# Work instructions
A letter-for-letter copy of the listing is required, with no pictures in it.

# Data for this exercise
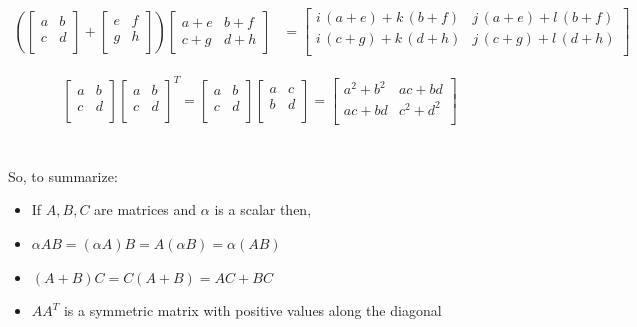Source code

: \documentclass[MathsNotesBase.tex]{subfiles}
\begin{document}
{		\begin{align*}
			\left(
			\begin{bmatrix}
			a & b \\
			c & d \\
			\end{bmatrix}
			+
			\begin{bmatrix}
			e & f \\
			g & h \\
			\end{bmatrix}
			\right)
			\begin{bmatrix}
			a+e & b+f\\
			c+g & d+h
			\end{bmatrix}
			&=
			\begin{bmatrix}
			i\,{\left(a+e\right)}+k\,{\left(b+f\right)} & j\,{\left(a+e\right)}+l\,{\left(b+f\right)}\\
			i\,{\left(c+g\right)}+k\,{\left(d+h\right)} & j\,{\left(c+g\right)}+l\,{\left(d+h\right)}\\
			\end{bmatrix}
		\end{align*}
		
		\begin{align*}
			\begin{bmatrix}
			a & b \\
			c & d \\
			\end{bmatrix}
			\begin{bmatrix}
			a & b \\
			c & d \\
			\end{bmatrix}^{T}
			=
			\begin{bmatrix}
			a & b \\
			c & d \\
			\end{bmatrix}
			\begin{bmatrix}
			a & c \\
			b & d \\
			\end{bmatrix}
			=
			\begin{bmatrix}
			a^{2} + b^{2} & ac + bd \\
			ac + bd & c^{2} + d^{2} \\
			\end{bmatrix}		
		\end{align*}
		\\\\
		So, to summarize:
		\begin{itemize}
		\item[]{If $A,B,C$ are matrices and $\alpha$ is a scalar then,}
		\item{$\alpha AB = (\alpha A)B = A(\alpha B) = \alpha(AB)$}
		\item{$(A + B)C = C(A + B) = AC + BC$}
		\item{$AA^{T}$ is a symmetric matrix with positive values along the diagonal}
		\end{itemize}
		
}
\end{document}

# Task result
Source code

: \documentclass[MathsNotesBase.tex]{subfiles}
\begin{document}
{		\begin{align*}
			\left(
			\begin{bmatrix}
			a & b \\
			c & d \\
			\end{bmatrix}
			+
			\begin{bmatrix}
			e & f \\
			g & h \\
			\end{bmatrix}
			\right)
			\begin{bmatrix}
			a+e & b+f\\
			c+g & d+h
			\end{bmatrix}
			&=
			\begin{bmatrix}
			i\,{\left(a+e\right)}+k\,{\left(b+f\right)} & j\,{\left(a+e\right)}+l\,{\left(b+f\right)}\\
			i\,{\left(c+g\right)}+k\,{\left(d+h\right)} & j\,{\left(c+g\right)}+l\,{\left(d+h\right)}\\
			\end{bmatrix}
		\end{align*}
		
		\begin{align*}
			\begin{bmatrix}
			a & b \\
			c & d \\
			\end{bmatrix}
			\begin{bmatrix}
			a & b \\
			c & d \\
			\end{bmatrix}^{T}
			=
			\begin{bmatrix}
			a & b \\
			c & d \\
			\end{bmatrix}
			\begin{bmatrix}
			a & c \\
			b & d \\
			\end{bmatrix}
			=
			\begin{bmatrix}
			a^{2} + b^{2} & ac + bd \\
			ac + bd & c^{2} + d^{2} \\
			\end{bmatrix}		
		\end{align*}
		\\\\
		So, to summarize:
		\begin{itemize}
		\item[]{If $A,B,C$ are matrices and $\alpha$ is a scalar then,}
		\item{$\alpha AB = (\alpha A)B = A(\alpha B) = \alpha(AB)$}
		\item{$(A + B)C = C(A + B) = AC + BC$}
		\item{$AA^{T}$ is a symmetric matrix with positive values along the diagonal}
		\end{itemize}
		
}
\end{document}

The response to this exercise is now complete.